The key to reform in the apparel industry lies in enabling young, first- time workers to stand up for their rights. As the vast majority of apparel sector workers are young women, better collaboration between women's rights organizations and trade unions is an imperative.
This report was featured as a chapter in ‘Overcoming the Youth Employment Crisis : Strategies from Around the Globe’, a joint report co-authored by the global partners of JustJobs Network.
Many countries in the Global South see apparel – a labor-intensive sector that can help drive export-oriented industrialization – as a stepping- stone toward development. In some countries, like Cambodia and Lesotho, the textile and clothing industry employs up to 90 percent of the total number of manufacturing sector workers. The vast majority of garment sector workers are female; for instance, 76 percent of Thai garment workers and 85 percent of Bangladeshi garment workers are women. Cheap, flexible and young female labor forms the backbone of this industry. But the modest economic returns of formal employment in the sector often come at a heavy personal cost to these young women.
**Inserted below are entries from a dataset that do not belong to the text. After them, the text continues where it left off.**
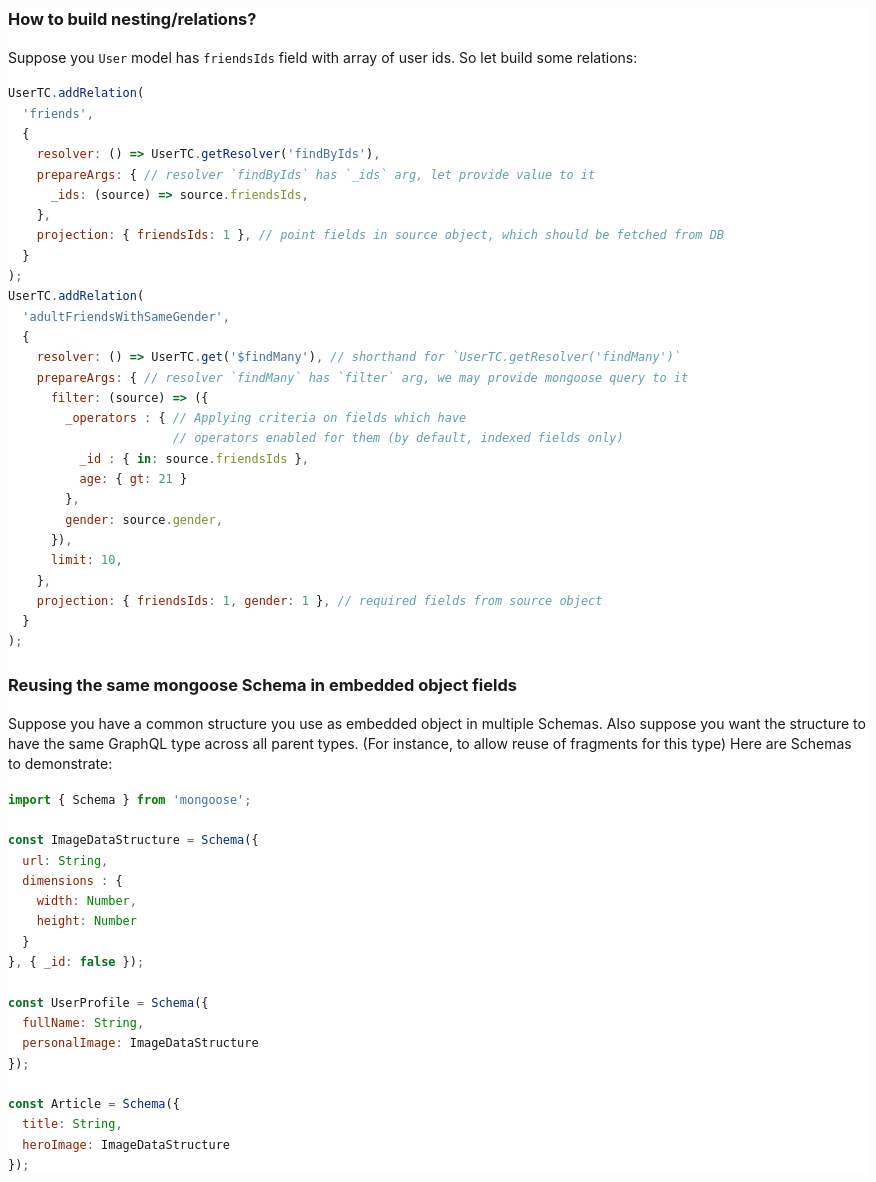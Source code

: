 ### How to build nesting/relations?

Suppose you `User` model has `friendsIds` field with array of user ids. So let build some relations:

```js
UserTC.addRelation(
  'friends',
  {
    resolver: () => UserTC.getResolver('findByIds'),
    prepareArgs: { // resolver `findByIds` has `_ids` arg, let provide value to it
      _ids: (source) => source.friendsIds,
    },
    projection: { friendsIds: 1 }, // point fields in source object, which should be fetched from DB
  }
);
UserTC.addRelation(
  'adultFriendsWithSameGender',
  {
    resolver: () => UserTC.get('$findMany'), // shorthand for `UserTC.getResolver('findMany')`
    prepareArgs: { // resolver `findMany` has `filter` arg, we may provide mongoose query to it
      filter: (source) => ({
        _operators : { // Applying criteria on fields which have
                       // operators enabled for them (by default, indexed fields only)
          _id : { in: source.friendsIds },
          age: { gt: 21 }
        },
        gender: source.gender,
      }),
      limit: 10,
    },
    projection: { friendsIds: 1, gender: 1 }, // required fields from source object
  }
);
```

### Reusing the same mongoose Schema in embedded object fields

Suppose you have a common structure you use as embedded object in multiple Schemas.
Also suppose you want the structure to have the same GraphQL type across all parent types.
(For instance, to allow reuse of fragments for this type)
Here are Schemas to demonstrate:

```js
import { Schema } from 'mongoose';

const ImageDataStructure = Schema({
  url: String,
  dimensions : {
    width: Number,
    height: Number
  }
}, { _id: false });

const UserProfile = Schema({
  fullName: String,
  personalImage: ImageDataStructure
});

const Article = Schema({
  title: String,
  heroImage: ImageDataStructure
});
```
Now, as governments and apparel industry leaders take a deep look at reforms, in the aftermath of the 2013 Rana Plaza factories collapse, it’s an important time to identify strategies that can give a voice to these young workers.
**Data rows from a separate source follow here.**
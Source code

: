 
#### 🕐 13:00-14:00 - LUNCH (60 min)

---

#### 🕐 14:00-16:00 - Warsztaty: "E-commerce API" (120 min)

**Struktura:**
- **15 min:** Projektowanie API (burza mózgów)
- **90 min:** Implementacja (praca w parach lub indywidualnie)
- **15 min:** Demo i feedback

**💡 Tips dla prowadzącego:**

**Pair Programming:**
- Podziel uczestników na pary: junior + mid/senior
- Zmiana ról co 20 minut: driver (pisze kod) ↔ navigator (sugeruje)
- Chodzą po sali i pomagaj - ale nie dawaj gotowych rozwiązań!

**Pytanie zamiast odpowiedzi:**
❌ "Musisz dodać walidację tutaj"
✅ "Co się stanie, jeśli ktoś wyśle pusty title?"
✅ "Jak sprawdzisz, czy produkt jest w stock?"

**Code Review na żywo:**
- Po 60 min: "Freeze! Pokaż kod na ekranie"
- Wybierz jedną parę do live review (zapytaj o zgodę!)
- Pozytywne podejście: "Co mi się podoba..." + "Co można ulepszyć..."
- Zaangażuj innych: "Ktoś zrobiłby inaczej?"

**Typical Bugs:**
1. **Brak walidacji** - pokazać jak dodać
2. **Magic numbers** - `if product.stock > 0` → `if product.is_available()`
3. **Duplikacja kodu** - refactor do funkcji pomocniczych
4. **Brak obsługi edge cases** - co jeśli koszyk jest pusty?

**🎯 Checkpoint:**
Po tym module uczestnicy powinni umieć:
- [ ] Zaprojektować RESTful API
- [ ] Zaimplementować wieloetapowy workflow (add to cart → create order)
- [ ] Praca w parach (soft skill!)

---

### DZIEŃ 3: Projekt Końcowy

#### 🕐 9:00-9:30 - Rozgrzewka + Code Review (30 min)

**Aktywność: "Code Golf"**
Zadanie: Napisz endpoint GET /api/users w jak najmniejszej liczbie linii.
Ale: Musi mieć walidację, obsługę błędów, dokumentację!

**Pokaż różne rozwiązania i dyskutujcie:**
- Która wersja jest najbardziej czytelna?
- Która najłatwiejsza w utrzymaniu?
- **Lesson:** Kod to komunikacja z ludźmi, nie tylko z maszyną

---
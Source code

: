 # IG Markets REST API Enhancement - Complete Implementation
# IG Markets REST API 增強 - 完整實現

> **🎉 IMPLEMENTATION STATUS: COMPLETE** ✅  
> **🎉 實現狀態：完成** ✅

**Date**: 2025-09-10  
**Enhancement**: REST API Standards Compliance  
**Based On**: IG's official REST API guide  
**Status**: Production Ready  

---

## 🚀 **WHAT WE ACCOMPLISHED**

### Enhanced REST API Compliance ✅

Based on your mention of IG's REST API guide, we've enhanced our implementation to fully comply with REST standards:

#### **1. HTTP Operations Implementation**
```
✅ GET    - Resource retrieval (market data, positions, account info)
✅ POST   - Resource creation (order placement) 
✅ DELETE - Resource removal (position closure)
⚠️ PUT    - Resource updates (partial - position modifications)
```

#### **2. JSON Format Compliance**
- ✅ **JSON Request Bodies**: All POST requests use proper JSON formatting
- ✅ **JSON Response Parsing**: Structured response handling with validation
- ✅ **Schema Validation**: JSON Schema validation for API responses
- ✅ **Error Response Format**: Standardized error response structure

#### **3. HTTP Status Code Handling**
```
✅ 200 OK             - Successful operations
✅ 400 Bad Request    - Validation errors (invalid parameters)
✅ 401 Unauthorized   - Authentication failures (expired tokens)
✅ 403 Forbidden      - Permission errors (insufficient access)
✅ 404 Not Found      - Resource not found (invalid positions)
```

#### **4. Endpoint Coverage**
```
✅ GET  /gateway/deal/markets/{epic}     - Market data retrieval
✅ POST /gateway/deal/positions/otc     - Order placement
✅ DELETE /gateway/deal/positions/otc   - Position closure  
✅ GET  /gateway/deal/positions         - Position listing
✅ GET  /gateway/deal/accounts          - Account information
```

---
This report analyzes the serious challenges faced by young apparel sector workers in the Global South – challenges aside from worker safety that lie outside the media spotlight. It cites evidence based on field experience that starts to answer some of the difficult questions pertaining to the employment of young women in the sector. Are these young women able to build a career and a life from this early employment experience in the apparel sector? How will these jobs, which are the first formal sector employment for many, impact these workers in the future? Does the increased employment of young women enable a substantial change in their role in society?
This report substantiates the claim that upward mobility is not the outcome for most young apparel sector workers. It then goes further to outline a strategy for improving working conditions in the apparel industry by training young women to become effective labor organizers, examining a case study from Honduras.